=== Section Start ===

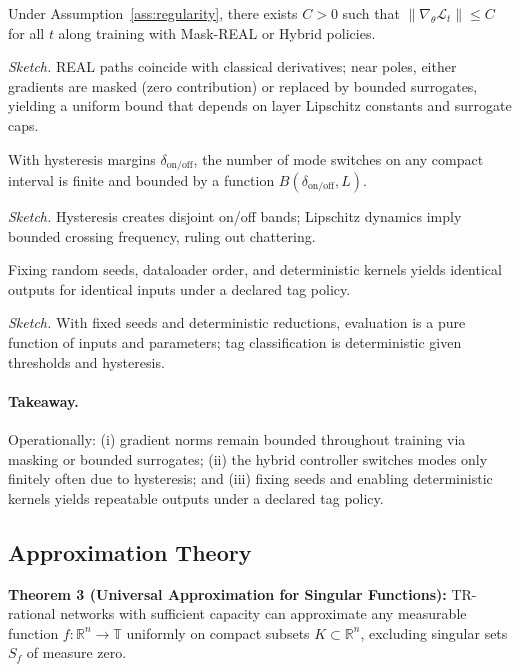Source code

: \documentclass[twoside,11pt]{article}
\newcommand{\TR}{\mathbb{T}}
\newcommand{\RR}{\mathbb{R}}
\newcommand{\trReal}{\textsc{REAL}}
\newcommand{\TAGREAL}{\trReal}
\begin{document}
\begin{proposition}\label{prop:bounded}
Under Assumption~\ref{ass:regularity}, there exists $C>0$ such that $\|\nabla_\theta \mathcal{L}_t\|\le C$ for all $t$ along training with Mask-REAL or Hybrid policies.
\end{proposition}
\emph{Sketch.} \TAGREAL{} paths coincide with classical derivatives; near poles, either gradients are masked (zero contribution) or replaced by bounded surrogates, yielding a uniform bound that depends on layer Lipschitz constants and surrogate caps.

\begin{proposition}\label{prop:finite-switch}
With hysteresis margins $\delta_{\mathrm{on/off}}$, the number of mode switches on any compact interval is finite and bounded by a function $B(\delta_{\mathrm{on/off}},L)$.
\end{proposition}
\emph{Sketch.} Hysteresis creates disjoint on/off bands; Lipschitz dynamics imply bounded crossing frequency, ruling out chattering.

\begin{proposition}[Determinism]\label{prop:determinism}
Fixing random seeds, dataloader order, and deterministic kernels yields identical outputs for identical inputs under a declared tag policy.
\end{proposition}
\emph{Sketch.} With fixed seeds and deterministic reductions, evaluation is a pure function of inputs and parameters; tag classification is deterministic given thresholds and hysteresis.
\paragraph{Takeaway.} Operationally: (i) gradient norms remain bounded throughout training via masking or bounded surrogates; (ii) the hybrid controller switches modes only finitely often due to hysteresis; and (iii) fixing seeds and enabling deterministic kernels yields repeatable outputs under a declared tag policy.
\subsection{Approximation Theory}

\textbf{Theorem 3 (Universal Approximation for Singular Functions):} TR-rational networks with sufficient capacity can approximate any measurable function $f: \RR^n \to \TR$ uniformly on compact subsets $K \subset \RR^n$, excluding singular sets $S_f$ of measure zero.
\end{document}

=== Section End ===

Copy every line above in which the string "inputs" shows up.

**REPLY**
Fixing random seeds, dataloader order, and deterministic kernels yields identical outputs for identical inputs under a declared tag policy.
\emph{Sketch.} With fixed seeds and deterministic reductions, evaluation is a pure function of inputs and parameters; tag classification is deterministic given thresholds and hysteresis.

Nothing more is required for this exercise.